(Beginning of Exercise input)

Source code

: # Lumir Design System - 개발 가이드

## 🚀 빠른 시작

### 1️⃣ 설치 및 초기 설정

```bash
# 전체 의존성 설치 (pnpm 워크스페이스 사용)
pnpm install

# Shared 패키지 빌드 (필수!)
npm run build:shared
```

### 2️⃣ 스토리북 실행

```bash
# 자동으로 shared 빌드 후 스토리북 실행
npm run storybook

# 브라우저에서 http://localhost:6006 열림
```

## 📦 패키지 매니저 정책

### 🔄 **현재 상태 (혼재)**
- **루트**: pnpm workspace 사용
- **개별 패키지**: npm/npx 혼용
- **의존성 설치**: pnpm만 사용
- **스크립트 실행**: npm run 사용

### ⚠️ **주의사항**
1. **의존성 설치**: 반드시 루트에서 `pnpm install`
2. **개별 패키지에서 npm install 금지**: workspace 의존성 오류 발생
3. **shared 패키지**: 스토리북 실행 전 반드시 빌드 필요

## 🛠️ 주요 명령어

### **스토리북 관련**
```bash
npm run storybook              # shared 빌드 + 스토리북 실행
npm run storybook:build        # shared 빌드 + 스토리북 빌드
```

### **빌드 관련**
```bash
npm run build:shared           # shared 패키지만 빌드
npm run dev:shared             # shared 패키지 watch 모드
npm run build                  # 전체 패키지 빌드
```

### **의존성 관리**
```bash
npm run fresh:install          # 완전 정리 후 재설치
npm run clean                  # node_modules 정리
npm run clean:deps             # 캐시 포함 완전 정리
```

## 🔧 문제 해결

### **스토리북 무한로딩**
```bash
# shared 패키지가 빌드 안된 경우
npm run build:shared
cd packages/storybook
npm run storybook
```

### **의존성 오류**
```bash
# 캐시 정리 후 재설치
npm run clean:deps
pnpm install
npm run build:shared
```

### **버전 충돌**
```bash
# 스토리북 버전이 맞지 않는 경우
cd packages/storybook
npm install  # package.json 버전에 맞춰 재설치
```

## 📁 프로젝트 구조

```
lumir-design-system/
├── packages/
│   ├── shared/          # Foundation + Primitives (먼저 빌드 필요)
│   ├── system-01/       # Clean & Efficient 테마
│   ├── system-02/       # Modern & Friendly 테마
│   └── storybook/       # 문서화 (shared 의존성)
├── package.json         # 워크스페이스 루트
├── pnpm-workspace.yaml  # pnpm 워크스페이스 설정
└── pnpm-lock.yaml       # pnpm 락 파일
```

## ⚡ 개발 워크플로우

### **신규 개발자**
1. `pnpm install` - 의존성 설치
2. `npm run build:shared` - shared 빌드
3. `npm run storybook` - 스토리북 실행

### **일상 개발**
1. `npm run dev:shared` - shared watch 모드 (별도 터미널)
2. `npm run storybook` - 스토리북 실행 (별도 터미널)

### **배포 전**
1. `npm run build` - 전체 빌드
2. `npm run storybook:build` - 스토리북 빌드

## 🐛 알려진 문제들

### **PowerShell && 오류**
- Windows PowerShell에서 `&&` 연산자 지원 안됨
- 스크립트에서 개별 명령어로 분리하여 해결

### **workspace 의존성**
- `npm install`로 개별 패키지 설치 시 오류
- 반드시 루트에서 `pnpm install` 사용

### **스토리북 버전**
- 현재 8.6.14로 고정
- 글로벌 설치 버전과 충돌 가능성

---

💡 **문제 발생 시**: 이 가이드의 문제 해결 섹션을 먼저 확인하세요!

(End of Exercise input)

Exercise: In the reply, include exactly the lines from the beginning of the entries above through the line holding "- **의존성 설치**: pnpm만 사용", and nothing besides.

Task result:
Source code

: # Lumir Design System - 개발 가이드

## 🚀 빠른 시작

### 1️⃣ 설치 및 초기 설정

```bash
# 전체 의존성 설치 (pnpm 워크스페이스 사용)
pnpm install

# Shared 패키지 빌드 (필수!)
npm run build:shared
```

### 2️⃣ 스토리북 실행

```bash
# 자동으로 shared 빌드 후 스토리북 실행
npm run storybook

# 브라우저에서 http://localhost:6006 열림
```

## 📦 패키지 매니저 정책

### 🔄 **현재 상태 (혼재)**
- **루트**: pnpm workspace 사용
- **개별 패키지**: npm/npx 혼용
- **의존성 설치**: pnpm만 사용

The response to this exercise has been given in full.